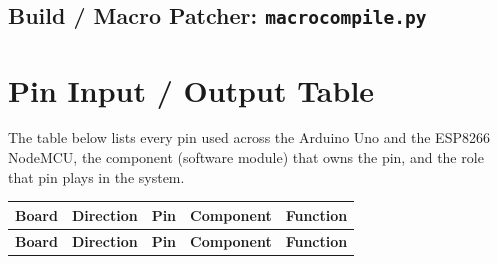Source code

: \documentclass[11pt]{article}
\begin{document}
\subsection{Build / Macro Patcher: \texttt{macrocompile.py}}


\section{Pin Input / Output Table}

The table below lists every pin used across the Arduino Uno and the
ESP8266 NodeMCU, the component (software module) that owns the pin, and
the role that pin plays in the system.

\begin{longtable}{>{\raggedright\arraybackslash}p{}
                  >{\raggedright\arraybackslash}p{}
                  >{\raggedright\arraybackslash}p{}
                  >{\raggedright\arraybackslash}p{}
                  >{\raggedright\arraybackslash}p{}}
\toprule
\textbf{Board} & \textbf{Direction} & \textbf{Pin} & \textbf{Component} & \textbf{Function} \\
\midrule
\endfirsthead

\toprule
\textbf{Board} & \textbf{Direction} & \textbf{Pin} & \textbf{Component} & \textbf{Function} \\
\midrule
\endhead


\end{longtable}
\end{document}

▸ WORK TASK
Give every entry back unchanged, with no pictures.

▸ TASK RESPONSE
Source code

: \documentclass[11pt]{article}
\begin{document}
\subsection{Build / Macro Patcher: \texttt{macrocompile.py}}


\section{Pin Input / Output Table}

The table below lists every pin used across the Arduino Uno and the
ESP8266 NodeMCU, the component (software module) that owns the pin, and
the role that pin plays in the system.

\begin{longtable}{>{\raggedright\arraybackslash}p{}
                  >{\raggedright\arraybackslash}p{}
                  >{\raggedright\arraybackslash}p{}
                  >{\raggedright\arraybackslash}p{}
                  >{\raggedright\arraybackslash}p{}}
\toprule
\textbf{Board} & \textbf{Direction} & \textbf{Pin} & \textbf{Component} & \textbf{Function} \\
\midrule
\endfirsthead

\toprule
\textbf{Board} & \textbf{Direction} & \textbf{Pin} & \textbf{Component} & \textbf{Function} \\
\midrule
\endhead


\end{longtable}
\end{document}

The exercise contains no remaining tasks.